The California Department of Industrial Relations Division of Labor Standards Enforcement (DLSE) has updated it Frequently Asked Questions (FAQ) on its Healthy Workplace Healthy Family Act of 2014 (AB 1522) web page. The following question and answers may have particular applicability to employees who work 10–hour days under Wage Order 14.
Q: What if I work an alternative work schedule of four 10-hour days and I take paid sick leave. How much should I be paid?
A: The paid sick leave law allows the employee to decide how much paid leave time to take, subject to the employer's ability to set a two hour minimum. Therefore, if you have ten hours in your bank, you can request to be paid for ten hours. If you decide to take less time than that in paid sick leave, then you will not receive your full pay but instead, pay for the number of hours that you choose to take. If you are sick for three days and have accrued 24 hours then your employer will have to pay you for 24 hours. However, if you have accrued 30 hours then because the minimum requirements of the statute are 3 days or 24 hours, you will have to be paid for 30 hours.
It is likely that the DLSE would interpret the AB 1522 to require all employees who regularly work 10- hour days to be paid up to 30 hours (i.e., 3 days) of paid sick leave in a calendar year if they have accrued that many hours.

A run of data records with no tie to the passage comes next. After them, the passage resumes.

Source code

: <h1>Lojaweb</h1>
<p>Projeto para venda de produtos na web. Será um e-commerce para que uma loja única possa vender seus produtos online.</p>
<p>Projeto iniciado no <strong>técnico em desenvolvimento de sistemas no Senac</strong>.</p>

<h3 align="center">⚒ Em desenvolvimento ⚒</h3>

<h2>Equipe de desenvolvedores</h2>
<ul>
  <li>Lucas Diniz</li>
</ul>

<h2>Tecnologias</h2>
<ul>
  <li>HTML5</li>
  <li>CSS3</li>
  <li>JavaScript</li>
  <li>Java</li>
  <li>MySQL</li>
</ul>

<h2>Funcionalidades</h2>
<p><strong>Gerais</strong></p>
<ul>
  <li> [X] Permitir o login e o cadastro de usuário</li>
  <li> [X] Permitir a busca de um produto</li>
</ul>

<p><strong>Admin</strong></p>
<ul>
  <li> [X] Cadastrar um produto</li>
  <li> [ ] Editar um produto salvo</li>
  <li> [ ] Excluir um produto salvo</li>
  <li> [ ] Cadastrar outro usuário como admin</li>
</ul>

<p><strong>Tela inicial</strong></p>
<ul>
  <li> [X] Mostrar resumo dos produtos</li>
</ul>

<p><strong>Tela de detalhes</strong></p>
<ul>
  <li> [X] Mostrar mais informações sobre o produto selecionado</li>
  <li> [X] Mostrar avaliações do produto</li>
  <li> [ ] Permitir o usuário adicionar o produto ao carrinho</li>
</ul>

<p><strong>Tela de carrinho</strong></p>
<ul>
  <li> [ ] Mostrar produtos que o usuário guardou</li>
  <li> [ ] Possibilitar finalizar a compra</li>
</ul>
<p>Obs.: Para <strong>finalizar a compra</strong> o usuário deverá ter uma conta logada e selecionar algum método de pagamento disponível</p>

However, under such an interpretation, employees who work fewer than 10 (or even eight) hours in a day, may only be entitled to the number of hours the employee would have otherwise worked on that workday. For example, if an employee missed three days and the employee would have worked 21 hours during that period, the employee would be entitled to 21 hours of paid sick leave. It is recommended that employers add this sentence to their paid sick leave policies:
“An employee may use available PSL up to the number of hours the employee would have otherwise worked on that workday.”